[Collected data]

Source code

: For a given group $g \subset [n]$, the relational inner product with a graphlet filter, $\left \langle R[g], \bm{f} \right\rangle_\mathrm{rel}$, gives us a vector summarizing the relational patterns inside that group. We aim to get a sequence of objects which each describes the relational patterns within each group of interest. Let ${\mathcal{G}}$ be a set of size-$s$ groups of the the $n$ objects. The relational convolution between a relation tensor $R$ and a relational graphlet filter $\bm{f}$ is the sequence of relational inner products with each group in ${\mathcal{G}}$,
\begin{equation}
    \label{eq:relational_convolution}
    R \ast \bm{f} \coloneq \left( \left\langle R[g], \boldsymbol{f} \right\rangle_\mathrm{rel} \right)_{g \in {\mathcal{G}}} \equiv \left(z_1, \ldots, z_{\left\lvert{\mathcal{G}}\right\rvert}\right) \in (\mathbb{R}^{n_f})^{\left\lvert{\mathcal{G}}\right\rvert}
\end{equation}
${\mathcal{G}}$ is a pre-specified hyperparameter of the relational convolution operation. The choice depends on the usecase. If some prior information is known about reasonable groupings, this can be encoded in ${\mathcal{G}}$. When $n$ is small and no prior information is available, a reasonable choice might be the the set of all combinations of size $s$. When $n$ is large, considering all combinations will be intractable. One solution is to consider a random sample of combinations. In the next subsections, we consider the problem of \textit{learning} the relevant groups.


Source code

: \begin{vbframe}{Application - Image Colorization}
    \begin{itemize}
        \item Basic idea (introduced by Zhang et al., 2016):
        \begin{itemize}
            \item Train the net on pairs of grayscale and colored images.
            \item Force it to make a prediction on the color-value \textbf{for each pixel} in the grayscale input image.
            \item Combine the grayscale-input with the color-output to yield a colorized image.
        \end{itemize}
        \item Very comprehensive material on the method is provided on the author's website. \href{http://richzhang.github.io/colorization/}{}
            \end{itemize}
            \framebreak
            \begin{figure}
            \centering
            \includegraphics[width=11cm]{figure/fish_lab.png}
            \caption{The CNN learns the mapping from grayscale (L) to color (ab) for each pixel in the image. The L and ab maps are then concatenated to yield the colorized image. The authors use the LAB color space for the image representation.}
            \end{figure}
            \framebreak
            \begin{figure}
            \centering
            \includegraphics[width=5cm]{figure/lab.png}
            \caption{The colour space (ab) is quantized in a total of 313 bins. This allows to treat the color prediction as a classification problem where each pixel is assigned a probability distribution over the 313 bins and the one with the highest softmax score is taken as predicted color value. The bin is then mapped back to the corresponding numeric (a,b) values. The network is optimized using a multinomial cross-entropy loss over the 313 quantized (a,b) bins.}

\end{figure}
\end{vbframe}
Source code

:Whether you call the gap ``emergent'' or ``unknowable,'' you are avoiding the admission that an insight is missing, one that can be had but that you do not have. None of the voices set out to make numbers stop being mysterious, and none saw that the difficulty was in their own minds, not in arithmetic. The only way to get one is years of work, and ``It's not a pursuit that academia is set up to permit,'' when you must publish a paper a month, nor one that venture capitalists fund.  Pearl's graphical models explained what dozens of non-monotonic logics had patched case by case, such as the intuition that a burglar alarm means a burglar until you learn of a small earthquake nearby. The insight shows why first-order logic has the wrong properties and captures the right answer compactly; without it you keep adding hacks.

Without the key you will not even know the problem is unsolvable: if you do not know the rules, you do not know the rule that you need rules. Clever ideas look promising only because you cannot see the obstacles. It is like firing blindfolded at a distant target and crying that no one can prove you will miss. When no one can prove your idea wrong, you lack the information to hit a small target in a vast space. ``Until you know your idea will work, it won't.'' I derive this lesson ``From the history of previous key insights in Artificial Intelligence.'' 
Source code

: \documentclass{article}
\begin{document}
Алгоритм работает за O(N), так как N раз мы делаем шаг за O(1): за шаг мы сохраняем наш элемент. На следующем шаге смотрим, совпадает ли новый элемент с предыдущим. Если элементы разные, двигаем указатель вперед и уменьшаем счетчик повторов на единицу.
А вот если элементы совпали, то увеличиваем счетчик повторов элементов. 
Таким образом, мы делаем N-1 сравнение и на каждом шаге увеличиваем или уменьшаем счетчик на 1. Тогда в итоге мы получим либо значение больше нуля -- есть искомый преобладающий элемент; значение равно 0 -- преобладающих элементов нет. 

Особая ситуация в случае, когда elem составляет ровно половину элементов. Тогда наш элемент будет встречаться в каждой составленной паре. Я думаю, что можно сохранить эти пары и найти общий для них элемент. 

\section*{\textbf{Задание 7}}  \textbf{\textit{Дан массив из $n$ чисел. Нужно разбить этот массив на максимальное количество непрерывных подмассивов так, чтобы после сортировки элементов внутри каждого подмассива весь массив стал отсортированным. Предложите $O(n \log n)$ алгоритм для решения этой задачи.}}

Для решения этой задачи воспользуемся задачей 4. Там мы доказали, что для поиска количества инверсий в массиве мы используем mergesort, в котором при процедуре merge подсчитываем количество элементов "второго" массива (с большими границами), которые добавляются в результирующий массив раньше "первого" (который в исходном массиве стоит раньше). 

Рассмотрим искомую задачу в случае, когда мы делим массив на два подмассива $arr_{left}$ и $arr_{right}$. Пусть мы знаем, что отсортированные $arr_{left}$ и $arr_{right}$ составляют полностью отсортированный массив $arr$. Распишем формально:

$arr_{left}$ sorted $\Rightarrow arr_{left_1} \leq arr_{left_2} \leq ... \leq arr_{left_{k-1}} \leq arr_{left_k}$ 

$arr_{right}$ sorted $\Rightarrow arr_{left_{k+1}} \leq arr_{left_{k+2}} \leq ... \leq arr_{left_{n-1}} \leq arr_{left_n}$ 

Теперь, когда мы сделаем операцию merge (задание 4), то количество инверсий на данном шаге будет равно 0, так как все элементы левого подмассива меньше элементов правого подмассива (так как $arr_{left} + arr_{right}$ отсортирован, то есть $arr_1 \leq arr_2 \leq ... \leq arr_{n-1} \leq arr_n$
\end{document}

| THE PROBLEM |
For each line above that includes "инверсий", make a copy.

| RESPONSE BOX |
Для решения этой задачи воспользуемся задачей 4. Там мы доказали, что для поиска количества инверсий в массиве мы используем mergesort, в котором при процедуре merge подсчитываем количество элементов "второго" массива (с большими границами), которые добавляются в результирующий массив раньше "первого" (который в исходном массиве стоит раньше). 
Теперь, когда мы сделаем операцию merge (задание 4), то количество инверсий на данном шаге будет равно 0, так как все элементы левого подмассива меньше элементов правого подмассива (так как $arr_{left} + arr_{right}$ отсортирован, то есть $arr_1 \leq arr_2 \leq ... \leq arr_{n-1} \leq arr_n$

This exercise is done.